Nineteen forty-six was in the nature of a breather after the long years of war — we were jolly glad to get some sort of motoring sport again and didn’t care very much where, how or why it happened. Gransden, run by the Cambridge University A.C., was like chocolate after a dose of quinine! But 1947 is here, and if motor racing, sprints, trials and what have you are to succeed in the broad sense, some of us have got to pull up our socks. Consider some of the Not Good Things which have been happening and you must agree with this view. There were the divers muddles at our first post-war road race in Jersey. There was the case of a classic trial in which one hill was finally cut out because the officials felt fed-up, after lots of drivers, equally wet and tired, had queued up to ascend it and others were on their way to do so, without a clue as to whether or not they were wasting their time. There was a recent competition which was run on a basis different from that stated in the rules.

There are clubs that do not seem to get very good service from their secretaries. One full-time secretary needed well over a week before he could give us the results of one of his club’s events (in spite of having a palatial office and stenographer). People with no passes (or the wrong passes) still get on the (to them) right side of the fence at speed events — which is dangerous. Certain public address and B.B.C. commentaries have been feeble in the extreme — and, worse than that, inaccurate. We cannot expect, perhaps, a Stewart MacPherson standard, but we do expect the man at the microphone to be able to distinguish one car from another and have some idea who is driving it. Club journals, advertised as published regularly, seem to come out whenever their sponsors feel inclined to issue them. Results of Edwardian speed events are issued to the Press based on time, when the rules clearly indicate that a formula will be used — and the only people to see the real results are club members — in their journal, usually months later.

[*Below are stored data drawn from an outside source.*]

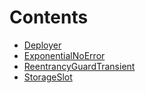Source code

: 

# Contents
- [Deployer](Deployer.sol\contract.Deployer.md)
- [ExponentialNoError](ExponentialNoError.sol\abstract.ExponentialNoError.md)
- [ReentrancyGuardTransient](ReentrancyGuardTransient.sol\abstract.ReentrancyGuardTransient.md)
- [StorageSlot](StorageSlot.sol\library.StorageSlot.md)
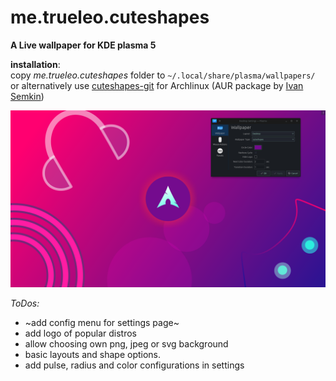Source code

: # me.trueleo.cuteshapes
**A Live wallpaper for KDE plasma 5**

__installation__: <br>
copy *me.trueleo.cuteshapes* folder to `~/.local/share/plasma/wallpapers/`<br>or
alternatively use [cuteshapes-git](https://aur.archlinux.org/packages/cuteshapes-git/) for Archlinux (AUR package by [Ivan Semkin](https://github.com/vanyasem)) 

![wallpaper_preview](https://raw.githubusercontent.com/trueleo/me.trueleo.cuteshapes/master/contents/preview/preview.png)


*ToDos:*
+ ~add config menu for settings page~
+ add logo of popular distros
+ allow choosing own png, jpeg or svg background
+ basic layouts and shape options.
+ add pulse, radius and color configurations in settings
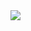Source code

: 
<!--
**White-rose69/White-rose69** is a ✨ _special_ ✨ repository because its `README.md` (this file) appears on your GitHub profile.

Here are some ideas to get you started:

- 🔭 I’m currently working on ...
- 🌱 I’m currently learning ...
- 👯 I’m looking to collaborate on ...
- 🤔 I’m looking for help with ...
- 💬 Ask me about ...
- 📫 How to reach me: ...
- 😄 Pronouns: ...
- ⚡ Fun fact: ...
-->
<!-- <img src="https://tryhackme-badges.s3.amazonaws.com/.Whiterose..png" alt="TryHackMe"> -->
<img src="https://tryhackme.com/badge/968889" onerror=alert(0)>
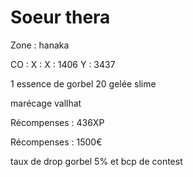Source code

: # Soeur thera

Zone : hanaka

CO : X : X : 1406 Y : 3437

1 essence de gorbel 20 gelée slime

marécage vallhat

Récompenses : 436XP

Récompenses : 1500€

taux de drop gorbel 5% et bcp de contest
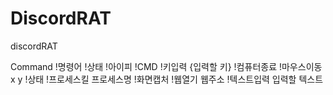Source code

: # DiscordRAT
discordRAT

Command !명령어 !상태 !아이피 !CMD !키입력 {입력할 키} !컴퓨터종료 !마우스이동 x y !상태 !프로세스킬 프로세스명 !화면캡처 !웹열기 웹주소 !텍스트입력 입력할 텍스트
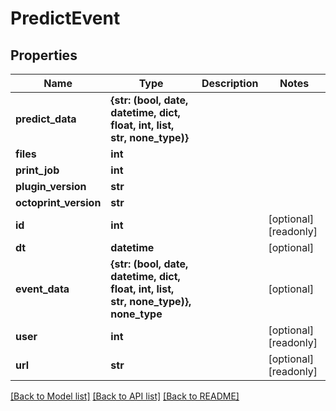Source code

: # PredictEvent

## Properties
Name | Type | Description | Notes
------------ | ------------- | ------------- | -------------
**predict_data** | **{str: (bool, date, datetime, dict, float, int, list, str, none_type)}** |  | 
**files** | **int** |  | 
**print_job** | **int** |  | 
**plugin_version** | **str** |  | 
**octoprint_version** | **str** |  | 
**id** | **int** |  | [optional] [readonly] 
**dt** | **datetime** |  | [optional] 
**event_data** | **{str: (bool, date, datetime, dict, float, int, list, str, none_type)}, none_type** |  | [optional] 
**user** | **int** |  | [optional] [readonly] 
**url** | **str** |  | [optional] [readonly] 

[[Back to Model list]](../README.md#documentation-for-models) [[Back to API list]](../README.md#documentation-for-api-endpoints) [[Back to README]](../README.md)


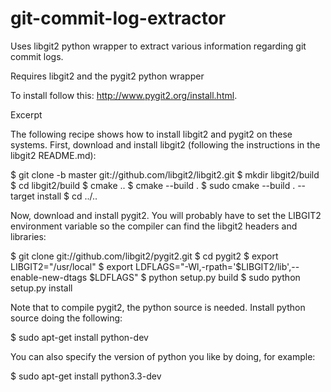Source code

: git-commit-log-extractor
========================

Uses libgit2 python wrapper to extract various information regarding git commit logs.

Requires libgit2 and the pygit2 python wrapper

To install follow this: http://www.pygit2.org/install.html.

Excerpt

The following recipe shows how to install libgit2 and pygit2 on these systems. First,
download and install libgit2 (following the instructions in the libgit2 README.md):

$ git clone -b master git://github.com/libgit2/libgit2.git
$ mkdir libgit2/build
$ cd libgit2/build
$ cmake ..
$ cmake --build .
$ sudo cmake --build . --target install
$ cd ../..

Now, download and install pygit2. You will probably have to set the LIBGIT2 environment
variable so the compiler can find the libgit2 headers and libraries:

$ git clone git://github.com/libgit2/pygit2.git
$ cd pygit2
$ export LIBGIT2="/usr/local"
$ export LDFLAGS="-Wl,-rpath='$LIBGIT2/lib',--enable-new-dtags $LDFLAGS"
$ python setup.py build
$ sudo python setup.py install

Note that to compile pygit2, the python source is needed. Install python source doing the following:

$ sudo apt-get install python-dev

You can also specify the version of python you like by doing, for example:

$ sudo apt-get install python3.3-dev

Now all this may be excusable, or at all events seemingly convincing excuses may be to hand for use by the guilty parties. But it isn’t good enough. If you went to Lord’s and couldn’t find anyone who could tell you which team was winning or whether so-and-so had made 98 or a century, you wouldn’t forget it in a hurry, even if you are a cricket fan. If you visited the Chelsea flower show and discovered the exhibits incorrectly labelled your eyebrows would take some time to resume their standard location. If no one knew who had really won the Derby until hours afterwards . . . You agree? Then what in the world is the good of tolerating slack organisation in motoring competitions and then bewailing the fact that non-motoring types seem dissatisfied and never come back for more? Let’s try to pull up our socks, shall we? This is far too urgent a need to constitute a resolution not to be thought about until the New Year.

Since writing the above there has been the muddle at Indianapolis, the fatal accidents at Berne, folk grumbling that entries sent in to club secretaries in ample time are lost until after entries have closed . . . Oh, dear, oh, dear!

Odd Spots
The reason why Davenport’s famous “Spider” did not appear this season until the Shelsley Walsh meeting is because its new V-twin engine, of 2-litres capacity, was being prepared.

We are sorry to hear that Peter Monkhouse has met with a road accident while driving his Type 51 Bugatti. The car was very badly damaged and Monkhouse suffered severe injuries. We wish him a speedy recovery.

An interesting feature of the Stery-Allard is a second brake pedal, which enables Sydney to steady the car while using the accelerator.

Entries for the Ulster Trophy Races close at single fees on July 14th.